As I started reading The Times' March 4 article, "California disqualified from receiving federal school funds," I hoped the story would examine the devastating impact the Obama administration's decision to disqualify our state from a round of "Race to the Top" grants would have on our schools and children. Instead, The Times devoted much of its story to finding explanations for why California was cut off from the first round of grants; the idea that reform-wary teachers unions deserve blame underlies many of the comments in the article. Those of us involved in education (I conduct research in mathematics education) are all too familiar with this type of finger-pointing, which does little to create public discourse about critical issues.

Everyone in the U.S. should care about the state of public education in California, and here's why: Roughly 1 out of every 8 children in the United States lives in California. The 6.9 million school-age children here outnumber the total populations of all but 12 states. This fact should have given U.S. Secretary of Education Arnie Duncan some pause before making his decision.

It is hard to pinpoint the true costs of cutting off our schools from this money, but I do believe they are great. One major setback we can identify easily is the loss of our newest and often most energetic and passionate teachers, who work at the schools that need them most yet are the first victims of funding cuts.

Teachers are our front line. We ask them not only to teach our children core subjects (and hopefully some art and music as well), but they are also responsible for identifying children in need and students with learning disabilities, physical disabilities and less understood needs such as autism. Parents call on teachers to challenge and inspire their children. But how can they have the time, energy and resources to do so in the current environment?

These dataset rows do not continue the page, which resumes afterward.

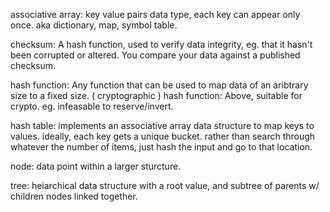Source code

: associative array: key value pairs data type, each key can appear only once. aka dictionary, map, symbol table.

checksum: A hash function, used to verify data integrity, eg. that it hasn't been corrupted or altered. You compare your data against a published checksum.

hash function: Any function that can be used to map data of an aribtrary size to a fixed size.
( cryptographic ) hash function: Above, suitable for crypto. eg. infeasable to reserve/invert.

hash table: implements an associative array data structure to map keys to values. ideally, each key gets a unique bucket. rather than search through whatever the number of items, just hash the input and go to that location.

node: data point within a larger sturcture.

tree: heiarchical data structure with a root value, and subtree of parents w/ children nodes linked together.
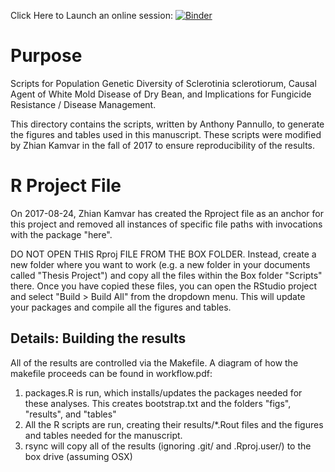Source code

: 
Click Here to Launch an online session: [![Binder](http://mybinder.org/badge.svg)](http://beta.mybinder.org/v2/gh/everhartlab/brazil-sclerotinia-2017/master)

Purpose
=======

Scripts for Population Genetic Diversity of Sclerotinia sclerotiorum, Causal Agent of White Mold Disease of Dry Bean, and Implications for Fungicide Resistance / Disease Management.

This directory contains the scripts, written by Anthony Pannullo, to generate the figures and tables used in this manuscript. These scripts were modified by Zhian Kamvar in the fall of 2017 to ensure reproducibility of the results.  

R Project File
==============

On 2017-08-24, Zhian Kamvar has created the Rproject file as an anchor for this project and removed all instances of specific file paths with invocations with the package "here".

DO NOT OPEN THIS Rproj FILE FROM THE BOX FOLDER. Instead, create a new folder where you want to work (e.g. a new folder in your documents called "Thesis Project") and copy all the files within the Box folder "Scripts" there. Once you have copied these files, you can open the RStudio project and select "Build > Build All" from the dropdown menu. This will update your packages and compile all the figures and tables. 

Details: Building the results
-----------------------------

All of the results are controlled via the Makefile. A diagram of how the makefile proceeds can be found in workflow.pdf:

 1. packages.R is run, which installs/updates the packages needed for these analyses. This creates bootstrap.txt and the folders "figs", "results", and "tables"
 2. All the R scripts are run, creating their results/*.Rout files and the figures and tables needed for the manuscript.
 3. rsync will copy all of the results (ignoring .git/ and .Rproj.user/) to the box drive (assuming OSX)
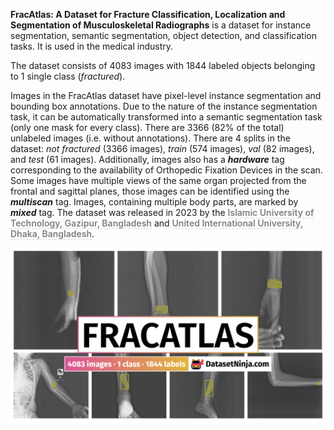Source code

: **FracAtlas: A Dataset for Fracture Classification, Localization and Segmentation of Musculoskeletal Radiographs** is a dataset for instance segmentation, semantic segmentation, object detection, and classification tasks. It is used in the medical industry. 

The dataset consists of 4083 images with 1844 labeled objects belonging to 1 single class (*fractured*).

Images in the FracAtlas dataset have pixel-level instance segmentation and bounding box annotations. Due to the nature of the instance segmentation task, it can be automatically transformed into a semantic segmentation task (only one mask for every class). There are 3366 (82% of the total) unlabeled images (i.e. without annotations). There are 4 splits in the dataset: *not fractured* (3366 images), *train* (574 images), *val* (82 images), and *test* (61 images). Additionally, images also has a ***hardware*** tag corresponding to the availability of Orthopedic Fixation Devices in the scan. Some images have multiple views of the same organ projected from the frontal and sagittal planes, those images can be identified using the ***multiscan*** tag. Images, containing multiple body parts, are marked by ***mixed*** tag. The dataset was released in 2023 by the <span style="font-weight: 600; color: grey; border-bottom: 1px dashed #d3d3d3;">Islamic University of Technology, Gazipur, Bangladesh</span> and <span style="font-weight: 600; color: grey; border-bottom: 1px dashed #d3d3d3;">United International University, Dhaka, Bangladesh</span>.

<img src="https://github.com/dataset-ninja/frac-atlas/raw/main/visualizations/poster.png">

Our newest teachers also benefit from college preparation programs developed from the latest research on how certain areas of an instructor's content knowledge -- such as mathematics -- affect their students' academic outcomes. As education training curricula have changed to better prepare our teachers, and as universities (such as my own) have begun to partner with school districts to create opportunities for teachers to learn this critical knowledge, we are at the same time having to watch these highly trained instructors -- the energetic, passionate, new and not-so-new -- lose their jobs. How do we measure the true costs of these cuts?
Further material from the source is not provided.